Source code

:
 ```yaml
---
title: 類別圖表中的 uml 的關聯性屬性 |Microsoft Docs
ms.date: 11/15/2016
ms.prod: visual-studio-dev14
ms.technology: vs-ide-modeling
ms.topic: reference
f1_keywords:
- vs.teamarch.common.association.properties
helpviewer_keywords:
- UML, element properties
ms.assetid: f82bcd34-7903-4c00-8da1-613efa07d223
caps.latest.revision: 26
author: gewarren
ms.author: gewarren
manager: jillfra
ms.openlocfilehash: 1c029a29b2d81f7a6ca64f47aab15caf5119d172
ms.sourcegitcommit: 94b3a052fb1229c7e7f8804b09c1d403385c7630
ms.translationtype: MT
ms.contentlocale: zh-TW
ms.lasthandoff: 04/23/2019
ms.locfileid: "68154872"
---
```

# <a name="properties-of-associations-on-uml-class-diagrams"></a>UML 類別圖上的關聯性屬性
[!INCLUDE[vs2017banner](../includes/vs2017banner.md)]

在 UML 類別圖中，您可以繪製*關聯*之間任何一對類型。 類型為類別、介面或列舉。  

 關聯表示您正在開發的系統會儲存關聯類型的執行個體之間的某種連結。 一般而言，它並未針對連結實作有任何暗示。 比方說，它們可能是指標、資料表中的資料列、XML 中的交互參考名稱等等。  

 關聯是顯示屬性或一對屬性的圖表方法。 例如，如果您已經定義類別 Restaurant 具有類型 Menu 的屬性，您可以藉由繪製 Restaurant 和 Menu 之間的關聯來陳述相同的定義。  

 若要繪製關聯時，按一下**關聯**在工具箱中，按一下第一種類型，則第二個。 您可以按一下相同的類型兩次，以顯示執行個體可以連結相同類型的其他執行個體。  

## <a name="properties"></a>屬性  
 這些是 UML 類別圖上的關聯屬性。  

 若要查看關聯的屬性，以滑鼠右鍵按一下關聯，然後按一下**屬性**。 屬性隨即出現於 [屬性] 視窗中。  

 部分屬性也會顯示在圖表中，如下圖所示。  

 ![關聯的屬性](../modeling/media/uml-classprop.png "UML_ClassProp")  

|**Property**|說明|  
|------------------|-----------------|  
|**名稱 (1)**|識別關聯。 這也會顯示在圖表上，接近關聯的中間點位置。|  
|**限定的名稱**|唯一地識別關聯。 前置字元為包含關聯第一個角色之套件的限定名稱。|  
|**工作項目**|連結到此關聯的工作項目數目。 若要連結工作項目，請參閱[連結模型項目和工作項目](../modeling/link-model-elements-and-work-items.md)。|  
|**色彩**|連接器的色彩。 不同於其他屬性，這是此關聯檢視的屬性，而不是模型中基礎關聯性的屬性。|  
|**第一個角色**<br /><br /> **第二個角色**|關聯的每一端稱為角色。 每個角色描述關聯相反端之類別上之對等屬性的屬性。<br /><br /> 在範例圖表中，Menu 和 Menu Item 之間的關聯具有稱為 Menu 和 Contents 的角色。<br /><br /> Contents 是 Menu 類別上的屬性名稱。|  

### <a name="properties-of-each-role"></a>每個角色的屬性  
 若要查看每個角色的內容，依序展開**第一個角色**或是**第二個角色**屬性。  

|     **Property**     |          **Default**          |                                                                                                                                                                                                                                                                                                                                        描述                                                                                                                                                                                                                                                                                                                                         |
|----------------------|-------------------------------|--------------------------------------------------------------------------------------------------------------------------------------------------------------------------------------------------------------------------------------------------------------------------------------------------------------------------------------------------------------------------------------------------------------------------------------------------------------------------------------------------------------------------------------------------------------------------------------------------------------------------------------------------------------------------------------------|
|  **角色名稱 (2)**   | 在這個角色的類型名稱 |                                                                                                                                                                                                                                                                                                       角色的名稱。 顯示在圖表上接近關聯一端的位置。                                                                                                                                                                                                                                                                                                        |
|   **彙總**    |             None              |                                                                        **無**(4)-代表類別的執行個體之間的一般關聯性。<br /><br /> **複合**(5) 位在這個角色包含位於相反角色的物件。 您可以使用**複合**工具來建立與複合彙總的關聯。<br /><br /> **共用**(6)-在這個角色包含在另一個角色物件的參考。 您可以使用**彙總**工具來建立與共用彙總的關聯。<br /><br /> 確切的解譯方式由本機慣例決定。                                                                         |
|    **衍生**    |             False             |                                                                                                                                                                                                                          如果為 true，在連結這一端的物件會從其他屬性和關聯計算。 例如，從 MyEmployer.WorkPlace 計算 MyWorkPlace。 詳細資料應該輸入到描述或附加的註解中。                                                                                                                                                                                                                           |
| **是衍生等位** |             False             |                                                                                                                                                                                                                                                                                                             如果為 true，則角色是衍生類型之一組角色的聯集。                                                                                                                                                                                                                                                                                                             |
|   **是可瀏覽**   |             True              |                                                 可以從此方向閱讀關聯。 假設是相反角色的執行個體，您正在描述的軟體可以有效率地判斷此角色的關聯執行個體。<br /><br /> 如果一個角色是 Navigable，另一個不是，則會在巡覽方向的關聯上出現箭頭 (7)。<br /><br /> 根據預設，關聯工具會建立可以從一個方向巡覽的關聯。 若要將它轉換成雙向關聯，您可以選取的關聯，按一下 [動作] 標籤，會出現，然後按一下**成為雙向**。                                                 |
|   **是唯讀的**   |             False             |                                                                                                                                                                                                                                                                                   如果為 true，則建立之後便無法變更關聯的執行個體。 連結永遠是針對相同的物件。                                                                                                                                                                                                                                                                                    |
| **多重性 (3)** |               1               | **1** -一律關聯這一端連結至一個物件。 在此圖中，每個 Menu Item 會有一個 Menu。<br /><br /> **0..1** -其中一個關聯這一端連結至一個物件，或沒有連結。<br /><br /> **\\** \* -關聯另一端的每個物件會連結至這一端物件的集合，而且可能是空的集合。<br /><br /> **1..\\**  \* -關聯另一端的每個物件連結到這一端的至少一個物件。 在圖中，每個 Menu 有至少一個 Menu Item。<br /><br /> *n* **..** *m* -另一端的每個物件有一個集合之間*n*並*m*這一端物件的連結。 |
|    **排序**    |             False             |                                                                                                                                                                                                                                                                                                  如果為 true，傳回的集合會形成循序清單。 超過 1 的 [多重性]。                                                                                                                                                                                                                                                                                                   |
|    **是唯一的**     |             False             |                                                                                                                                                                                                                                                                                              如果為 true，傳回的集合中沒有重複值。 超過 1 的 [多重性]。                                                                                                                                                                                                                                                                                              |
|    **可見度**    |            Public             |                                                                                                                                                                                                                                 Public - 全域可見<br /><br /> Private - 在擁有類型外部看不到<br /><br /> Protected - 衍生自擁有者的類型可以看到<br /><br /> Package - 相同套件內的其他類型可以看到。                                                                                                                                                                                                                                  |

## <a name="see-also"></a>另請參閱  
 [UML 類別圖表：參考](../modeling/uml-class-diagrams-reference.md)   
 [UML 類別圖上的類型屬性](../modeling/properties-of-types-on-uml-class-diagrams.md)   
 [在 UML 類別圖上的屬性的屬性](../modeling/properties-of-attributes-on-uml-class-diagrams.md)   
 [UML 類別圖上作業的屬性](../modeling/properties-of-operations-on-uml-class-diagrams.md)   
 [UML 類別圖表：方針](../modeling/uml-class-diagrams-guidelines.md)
---
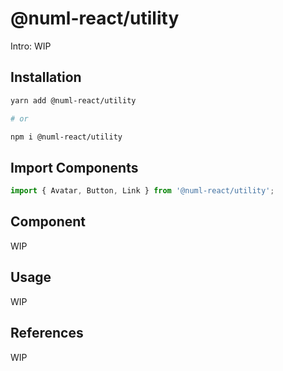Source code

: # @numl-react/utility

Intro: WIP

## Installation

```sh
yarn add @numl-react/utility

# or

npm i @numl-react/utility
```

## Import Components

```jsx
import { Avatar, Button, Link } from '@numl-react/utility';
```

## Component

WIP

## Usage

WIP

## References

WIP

* **ABOUT THIS TASK**:
Of all the entries above, repeat only the lines from the line that has "Public - 全域可見<br" to the line that has "[UML 類別圖表：參考](../mod", both lines included, exactly.

* **YOUR RESPONSE**:
|    **可見度**    |            Public             |                                                                                                                                                                                                                                 Public - 全域可見<br /><br /> Private - 在擁有類型外部看不到<br /><br /> Protected - 衍生自擁有者的類型可以看到<br /><br /> Package - 相同套件內的其他類型可以看到。                                                                                                                                                                                                                                  |

## <a name="see-also"></a>另請參閱  
 [UML 類別圖表：參考](../modeling/uml-class-diagrams-reference.md)   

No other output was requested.